Chinese politician (born 1944)

Hu Zhong (胡忠; born March 1944) is a Chinese politician, scholar, and calligrapher who has served as the Executive Vice President of the China Law Society. He previously held several senior leadership positions in the Inner Mongolia Autonomous Region, including Member of the Standing Committee of the CCP Inner Mongolia Regional Committee, Secretary of the CCP Baotou Municipal Committee, and Secretary of the Political and Legal Affairs Commission of Inner Mongolia.

== Biography ==
Hu Zhong was born in March 1944 in Ying County, Shanxi. He graduated from the Department of Chemistry at Inner Mongolia University. He joined the Chinese Communist Party in January 1981 and began his career in September 1967. After completing his university studies in 1968, he underwent labor training at a military reclamation farm before serving as a technician and later head of the central laboratory at the Baotou Tractor Factory. He subsequently held positions in the Baotou Municipal Bureau of Standards and Metrology, rising from deputy section chief to deputy director.

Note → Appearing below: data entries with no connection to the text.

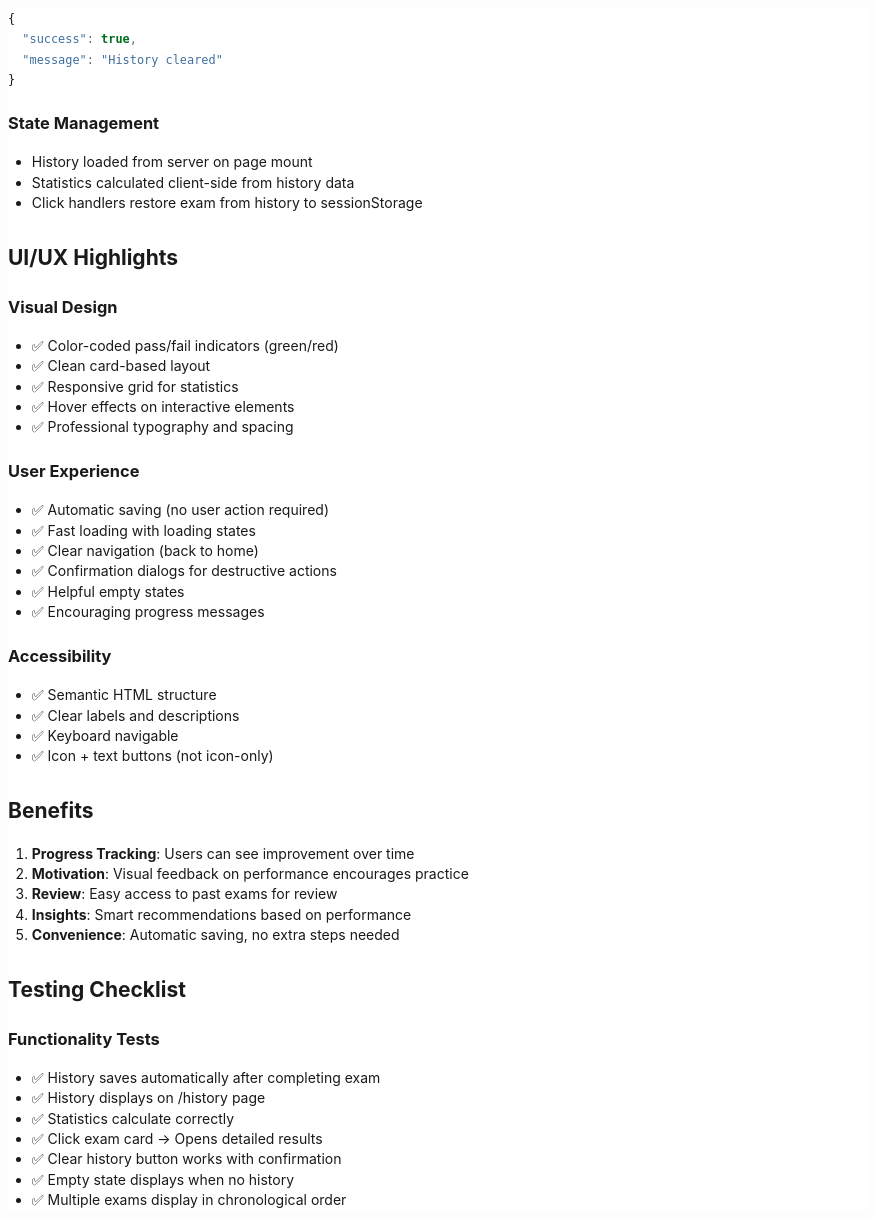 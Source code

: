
 ```typescript
{
  "success": true,
  "message": "History cleared"
}
```

### State Management
- History loaded from server on page mount
- Statistics calculated client-side from history data
- Click handlers restore exam from history to sessionStorage

## UI/UX Highlights

### Visual Design
- ✅ Color-coded pass/fail indicators (green/red)
- ✅ Clean card-based layout
- ✅ Responsive grid for statistics
- ✅ Hover effects on interactive elements
- ✅ Professional typography and spacing

### User Experience
- ✅ Automatic saving (no user action required)
- ✅ Fast loading with loading states
- ✅ Clear navigation (back to home)
- ✅ Confirmation dialogs for destructive actions
- ✅ Helpful empty states
- ✅ Encouraging progress messages

### Accessibility
- ✅ Semantic HTML structure
- ✅ Clear labels and descriptions
- ✅ Keyboard navigable
- ✅ Icon + text buttons (not icon-only)

## Benefits

1. **Progress Tracking**: Users can see improvement over time
2. **Motivation**: Visual feedback on performance encourages practice
3. **Review**: Easy access to past exams for review
4. **Insights**: Smart recommendations based on performance
5. **Convenience**: Automatic saving, no extra steps needed

## Testing Checklist

### Functionality Tests
- ✅ History saves automatically after completing exam
- ✅ History displays on /history page
- ✅ Statistics calculate correctly
- ✅ Click exam card → Opens detailed results
- ✅ Clear history button works with confirmation
- ✅ Empty state displays when no history
- ✅ Multiple exams display in chronological order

From the mid-1980s onward, Hu entered municipal leadership, serving first as deputy secretary-general and later as secretary-general of the CCP Baotou Municipal Committee. He became a member of the Standing Committee of the CCP Baotou Municipal Committee in 1990 and was appointed vice mayor in 1993. Between 1995 and 1997, Hu served as deputy party secretary and mayor of Baotou, and was later promoted to party secretary and chairman of the Baotou Municipal People's Congress.

In 2001, Hu was appointed to the Standing Committee of the CCP Inner Mongolia Autonomous Region and concurrently served as party secretary of Baotou. He later became secretary of the Political and Legal Affairs Commission of Inner Mongolia and vice chairman of the Standing Committee of the Inner Mongolia Regional People's Congress, holding various overlapping responsibilities until 2005.

Beyond his political career, Hu has been active in the fields of calligraphy, painting, and cultural organizations. He holds honorary and leadership roles in several artistic and academic associations, including serving as President of the Inner Mongolia Chinese Painting Academy and Honorary President of the Beijing Contemporary Chinese Painting and Calligraphy Research Association. He is also a member of the China Artists Association, the China Calligraphers Association, and the Chinese Poetry Society.